** INPUT follows **

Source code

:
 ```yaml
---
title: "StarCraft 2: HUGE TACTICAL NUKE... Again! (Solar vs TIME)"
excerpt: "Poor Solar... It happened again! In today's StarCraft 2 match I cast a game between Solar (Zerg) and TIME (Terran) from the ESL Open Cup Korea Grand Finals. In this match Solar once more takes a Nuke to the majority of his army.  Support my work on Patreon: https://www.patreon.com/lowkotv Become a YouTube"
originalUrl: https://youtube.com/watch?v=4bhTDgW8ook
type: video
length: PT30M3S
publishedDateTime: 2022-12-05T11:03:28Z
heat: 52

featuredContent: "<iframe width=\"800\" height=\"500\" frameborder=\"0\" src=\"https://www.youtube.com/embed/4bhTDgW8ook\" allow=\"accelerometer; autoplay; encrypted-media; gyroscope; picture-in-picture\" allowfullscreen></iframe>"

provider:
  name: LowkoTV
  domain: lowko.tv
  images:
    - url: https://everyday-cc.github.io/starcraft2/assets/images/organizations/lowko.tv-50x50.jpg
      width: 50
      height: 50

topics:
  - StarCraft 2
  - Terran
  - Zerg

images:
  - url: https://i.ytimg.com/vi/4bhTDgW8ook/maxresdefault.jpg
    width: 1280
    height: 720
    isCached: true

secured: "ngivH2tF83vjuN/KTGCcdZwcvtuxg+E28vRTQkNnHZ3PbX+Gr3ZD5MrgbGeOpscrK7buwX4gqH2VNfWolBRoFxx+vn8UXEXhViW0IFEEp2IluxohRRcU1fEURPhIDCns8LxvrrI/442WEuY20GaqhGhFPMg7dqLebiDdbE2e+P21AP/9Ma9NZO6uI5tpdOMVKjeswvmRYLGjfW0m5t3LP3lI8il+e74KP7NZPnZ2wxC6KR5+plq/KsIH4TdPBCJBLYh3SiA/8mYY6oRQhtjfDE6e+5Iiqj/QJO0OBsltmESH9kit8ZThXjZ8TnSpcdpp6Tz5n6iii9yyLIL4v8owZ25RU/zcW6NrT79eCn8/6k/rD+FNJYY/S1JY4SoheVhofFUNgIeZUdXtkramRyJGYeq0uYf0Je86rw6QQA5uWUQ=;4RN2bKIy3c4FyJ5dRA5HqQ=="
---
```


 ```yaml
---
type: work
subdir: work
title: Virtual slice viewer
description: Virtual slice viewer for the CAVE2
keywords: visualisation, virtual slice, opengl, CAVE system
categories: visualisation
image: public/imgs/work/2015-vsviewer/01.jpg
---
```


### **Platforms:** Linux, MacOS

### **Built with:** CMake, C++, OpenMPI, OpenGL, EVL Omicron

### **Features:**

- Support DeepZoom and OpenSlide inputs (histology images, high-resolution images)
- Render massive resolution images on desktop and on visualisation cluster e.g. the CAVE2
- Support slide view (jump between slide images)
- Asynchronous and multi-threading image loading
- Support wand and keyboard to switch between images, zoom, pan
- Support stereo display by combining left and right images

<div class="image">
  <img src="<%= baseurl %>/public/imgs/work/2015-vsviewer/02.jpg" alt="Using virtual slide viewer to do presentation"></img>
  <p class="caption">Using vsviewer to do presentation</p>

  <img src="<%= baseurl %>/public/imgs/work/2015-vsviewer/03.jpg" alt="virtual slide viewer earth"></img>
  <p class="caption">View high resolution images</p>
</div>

** End of INPUT **

TASK OBJECTIVE: Retype the entries above. Match them exactly.

EXERCISE OUTPUT:
Source code

:
 ```yaml
---
title: "StarCraft 2: HUGE TACTICAL NUKE... Again! (Solar vs TIME)"
excerpt: "Poor Solar... It happened again! In today's StarCraft 2 match I cast a game between Solar (Zerg) and TIME (Terran) from the ESL Open Cup Korea Grand Finals. In this match Solar once more takes a Nuke to the majority of his army.  Support my work on Patreon: https://www.patreon.com/lowkotv Become a YouTube"
originalUrl: https://youtube.com/watch?v=4bhTDgW8ook
type: video
length: PT30M3S
publishedDateTime: 2022-12-05T11:03:28Z
heat: 52

featuredContent: "<iframe width=\"800\" height=\"500\" frameborder=\"0\" src=\"https://www.youtube.com/embed/4bhTDgW8ook\" allow=\"accelerometer; autoplay; encrypted-media; gyroscope; picture-in-picture\" allowfullscreen></iframe>"

provider:
  name: LowkoTV
  domain: lowko.tv
  images:
    - url: https://everyday-cc.github.io/starcraft2/assets/images/organizations/lowko.tv-50x50.jpg
      width: 50
      height: 50

topics:
  - StarCraft 2
  - Terran
  - Zerg

images:
  - url: https://i.ytimg.com/vi/4bhTDgW8ook/maxresdefault.jpg
    width: 1280
    height: 720
    isCached: true

secured: "ngivH2tF83vjuN/KTGCcdZwcvtuxg+E28vRTQkNnHZ3PbX+Gr3ZD5MrgbGeOpscrK7buwX4gqH2VNfWolBRoFxx+vn8UXEXhViW0IFEEp2IluxohRRcU1fEURPhIDCns8LxvrrI/442WEuY20GaqhGhFPMg7dqLebiDdbE2e+P21AP/9Ma9NZO6uI5tpdOMVKjeswvmRYLGjfW0m5t3LP3lI8il+e74KP7NZPnZ2wxC6KR5+plq/KsIH4TdPBCJBLYh3SiA/8mYY6oRQhtjfDE6e+5Iiqj/QJO0OBsltmESH9kit8ZThXjZ8TnSpcdpp6Tz5n6iii9yyLIL4v8owZ25RU/zcW6NrT79eCn8/6k/rD+FNJYY/S1JY4SoheVhofFUNgIeZUdXtkramRyJGYeq0uYf0Je86rw6QQA5uWUQ=;4RN2bKIy3c4FyJ5dRA5HqQ=="
---
```


 ```yaml
---
type: work
subdir: work
title: Virtual slice viewer
description: Virtual slice viewer for the CAVE2
keywords: visualisation, virtual slice, opengl, CAVE system
categories: visualisation
image: public/imgs/work/2015-vsviewer/01.jpg
---
```


### **Platforms:** Linux, MacOS

### **Built with:** CMake, C++, OpenMPI, OpenGL, EVL Omicron

### **Features:**

- Support DeepZoom and OpenSlide inputs (histology images, high-resolution images)
- Render massive resolution images on desktop and on visualisation cluster e.g. the CAVE2
- Support slide view (jump between slide images)
- Asynchronous and multi-threading image loading
- Support wand and keyboard to switch between images, zoom, pan
- Support stereo display by combining left and right images

<div class="image">
  <img src="<%= baseurl %>/public/imgs/work/2015-vsviewer/02.jpg" alt="Using virtual slide viewer to do presentation"></img>
  <p class="caption">Using vsviewer to do presentation</p>

  <img src="<%= baseurl %>/public/imgs/work/2015-vsviewer/03.jpg" alt="virtual slide viewer earth"></img>
  <p class="caption">View high resolution images</p>
</div>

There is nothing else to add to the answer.